To answer section 2: The edit forms in my code are returned from a function of the model: $record->getEditForm() The controller code ends up looking a little like this:
protected $_domain = null;
protected function _getDomain($allowNew = false)
{
if ($this->_domain)
{
return $this->view->domain = $this->_domain;
} else {
$id = $this->_request->getParam('id');
if (($id == 'new' || $id=='') && $allowNew)
{
MW_Auth::getInstance()->requirePrivilege($this->_table, 'create');
$domain = $this->_table->createRow();
} else {
$domain = $this->_table->find($id)->current();
if (!$domain) throw new MW_Controller_404Exception('Domain not found');
}
return $this->view->domain = $this->_domain = $domain;
}
}
public function editAction()
{
$domain = $this->_getDomain(true);
MW_Auth::getInstance()->requirePrivilege($domain,'edit');
$form = $domain->getEditForm();
if ($this->_request->isPost() && $form->process($this->_request->getPost()))
{
if ($form->delete && $form->delete->getValue())
{
return $this->_redirect($this->view->url(array(
'controller'=>'domain',
'action'=>'index',
), null, true));
} else {
return $this->_redirect($this->view->url(array(
'controller'=>'domain',
'action'=>'view',
'id'=>$form->getDomain()->id,
), null, true));
}
}
$this->view->form = $form;
}
So - the actual id of the record is passed in the URI /domain/edit/id/10 for instance. If you were to put multiple of these forms on a page - you should make sure to set the "action" attribute of the form to point to an action specific to that form.
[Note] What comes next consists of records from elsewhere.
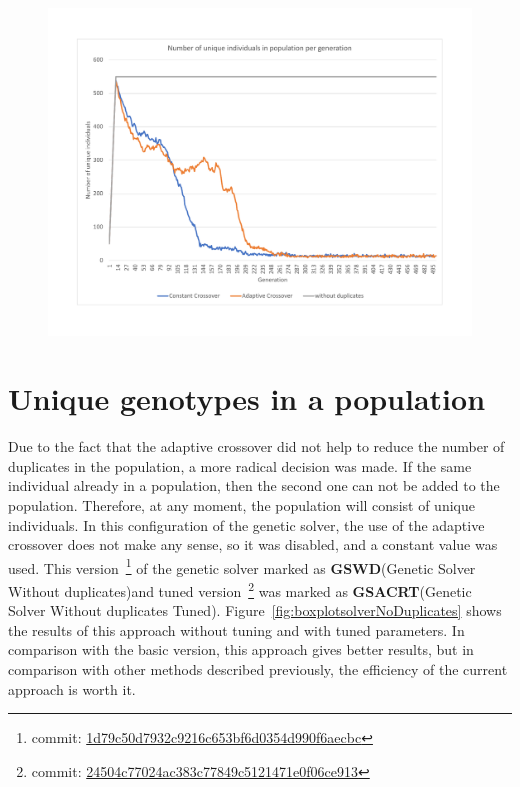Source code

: \begin{figure}
	\centering
	\includegraphics[width=\textwidth]{images/UniqIndividualsPerGeneration3.pdf}
	\caption[]{}
	\label{fig:UniqIndividualsPerGeneration3}
\end{figure}                        


\section{Unique genotypes in a population}
Due to the fact that the adaptive crossover did not help to reduce the number of duplicates in the population, a more radical decision was made. If the same individual already in a population, then the second one can not be added to the population. Therefore, at any moment, the population will consist of unique individuals. In this configuration of the genetic solver, the use of the adaptive crossover does not make any sense, so it was disabled, and a constant value was used.
This version~\footnote{commit: \href{https://git-st.inf.tu-dresden.de/mquat/mquat2/commit/1d79c50d7932c9216c653bf6d0354d990f6aecbc}{1d79c50d7932c9216c653bf6d0354d990f6aecbc}} of the genetic solver marked as \textbf{GSWD}(Genetic Solver Without duplicates)and tuned version~\footnote{commit: \href{https://git-st.inf.tu-dresden.de/mquat/mquat2/commit/24504c77024ac383c77849c5121471e0f06ce913}{24504c77024ac383c77849c5121471e0f06ce913}} was marked as \textbf{GSACRT}(Genetic Solver Without duplicates Tuned).
Figure~\ref{fig:boxplotsolverNoDuplicates} shows the results of this approach without tuning and with tuned parameters. In comparison with the basic version, this approach gives better results, but in comparison with other methods described previously, the efficiency of the current approach is worth it.

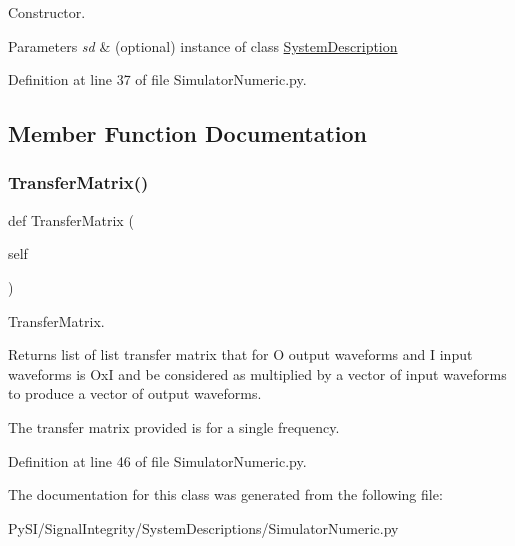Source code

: Constructor. 


\begin{DoxyParams}{Parameters}
{\em sd} & (optional) instance of class \hyperlink{namespaceSignalIntegrity_1_1SystemDescriptions_1_1SystemDescription}{System\+Description} \\
\hline
\end{DoxyParams}


Definition at line 37 of file Simulator\+Numeric.\+py.



\subsection{Member Function Documentation}
\mbox{\label{classSignalIntegrity_1_1SystemDescriptions_1_1SimulatorNumeric_1_1SimulatorNumeric_aecf838369a0d4e9037ba351539bd8eb1}} 
\subsubsection{\texorpdfstring{Transfer\+Matrix()}{TransferMatrix()}}
{\footnotesize\ttfamily def Transfer\+Matrix (\begin{DoxyParamCaption}\item[{}]{self }\end{DoxyParamCaption})}



Transfer\+Matrix. 

\begin{DoxyReturn}{Returns}
list of list transfer matrix that for O output waveforms and I input waveforms is OxI and be considered as multiplied by a vector of input waveforms to produce a vector of output waveforms.
\end{DoxyReturn}
The transfer matrix provided is for a single frequency. 

Definition at line 46 of file Simulator\+Numeric.\+py.



The documentation for this class was generated from the following file\+:\begin{DoxyCompactItemize}
\item 
Py\+S\+I/\+Signal\+Integrity/\+System\+Descriptions/Simulator\+Numeric.\+py\end{DoxyCompactItemize}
I created a SimpleTable extends Zend_Db_Table and SimpleForm extends Zend_Db_Form classes. Both of these assume that your table has an auto-incrementing ID column.
SimpleTable has a saveForm(SimpleForm $form) function which uses the dynamic binding to match form element names to the columns of the record. I also included an overridable saveFormCustom($form) for any special handling.
The SimpleForm has an abstract setup() which must be overridden to setup the form. I use the init() to do the initial setup (such as adding the hidden ID field).
However, to be honest, I really don't like using the Zend_Form object, I feel like that should be handled in the View, not the Model or Controller.